(Plain-text document sources)
══════════
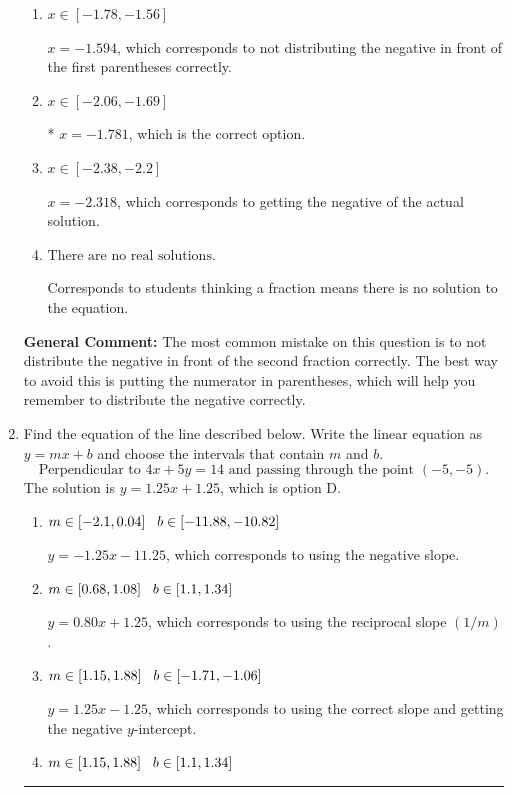 \documentclass{extbook}[14pt]
\newcommand{\litem}[1]{\item #1

\rule{\textwidth}{0.4pt}}
\begin{document}
\begin{enumerate}
{\begin{enumerate}[label=\Alph*.]
$x = 1.594$, which corresponds to not distributing the negative in front of the second parentheses correctly.
\item \( x \in [-1.78, -1.56] \)

$x = -1.594$, which corresponds to not distributing the negative in front of the first parentheses correctly.
\item \( x \in [-2.06, -1.69] \)

* $x = -1.781$, which is the correct option.
\item \( x \in [-2.38, -2.2] \)

$x = -2.318$, which corresponds to getting the negative of the actual solution.
\item \( \text{There are no real solutions.} \)

Corresponds to students thinking a fraction means there is no solution to the equation.
\end{enumerate}

\textbf{General Comment:} The most common mistake on this question is to not distribute the negative in front of the second fraction correctly. The best way to avoid this is putting the numerator in parentheses, which will help you remember to distribute the negative correctly.
}
\litem{
Find the equation of the line described below. Write the linear equation as $ y=mx+b $ and choose the intervals that contain $m$ and $b$.
\[ \text{Perpendicular to } 4 x + 5 y = 14 \text{ and passing through the point } (-5, -5). \]The solution is \( y = 1.25x + 1.25 \), which is option D.\begin{enumerate}[label=\Alph*.]
\item \( m \in [-2.1, 0.04] \hspace*{3mm} b \in [-11.88, -10.82] \)

 $y = -1.25x - 11.25$, which corresponds to using the negative slope.
\item \( m \in [0.68, 1.08] \hspace*{3mm} b \in [1.1, 1.34] \)

 $y = 0.80x + 1.25$, which corresponds to using the reciprocal slope $(1/m)$.
\item \( m \in [1.15, 1.88] \hspace*{3mm} b \in [-1.71, -1.06] \)

 $y = 1.25x - 1.25$, which corresponds to using the correct slope and getting the negative $y$-intercept.
\item \( m \in [1.15, 1.88] \hspace*{3mm} b \in [1.1, 1.34] \)


\end{enumerate}}
\end{enumerate}
\end{document}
══════════
REQUIREMENT
What is needed is an exact reproduction of the data, pictures excluded.

RESULT OF THIS TASK
 \documentclass{extbook}[14pt]
\newcommand{\litem}[1]{\item #1

\rule{\textwidth}{0.4pt}}
\begin{document}
\begin{enumerate}
{\begin{enumerate}[label=\Alph*.]
$x = 1.594$, which corresponds to not distributing the negative in front of the second parentheses correctly.
\item \( x \in [-1.78, -1.56] \)

$x = -1.594$, which corresponds to not distributing the negative in front of the first parentheses correctly.
\item \( x \in [-2.06, -1.69] \)

* $x = -1.781$, which is the correct option.
\item \( x \in [-2.38, -2.2] \)

$x = -2.318$, which corresponds to getting the negative of the actual solution.
\item \( \text{There are no real solutions.} \)

Corresponds to students thinking a fraction means there is no solution to the equation.
\end{enumerate}

\textbf{General Comment:} The most common mistake on this question is to not distribute the negative in front of the second fraction correctly. The best way to avoid this is putting the numerator in parentheses, which will help you remember to distribute the negative correctly.
}
\litem{
Find the equation of the line described below. Write the linear equation as $ y=mx+b $ and choose the intervals that contain $m$ and $b$.
\[ \text{Perpendicular to } 4 x + 5 y = 14 \text{ and passing through the point } (-5, -5). \]The solution is \( y = 1.25x + 1.25 \), which is option D.\begin{enumerate}[label=\Alph*.]
\item \( m \in [-2.1, 0.04] \hspace*{3mm} b \in [-11.88, -10.82] \)

 $y = -1.25x - 11.25$, which corresponds to using the negative slope.
\item \( m \in [0.68, 1.08] \hspace*{3mm} b \in [1.1, 1.34] \)

 $y = 0.80x + 1.25$, which corresponds to using the reciprocal slope $(1/m)$.
\item \( m \in [1.15, 1.88] \hspace*{3mm} b \in [-1.71, -1.06] \)

 $y = 1.25x - 1.25$, which corresponds to using the correct slope and getting the negative $y$-intercept.
\item \( m \in [1.15, 1.88] \hspace*{3mm} b \in [1.1, 1.34] \)


\end{enumerate}}
\end{enumerate}
\end{document}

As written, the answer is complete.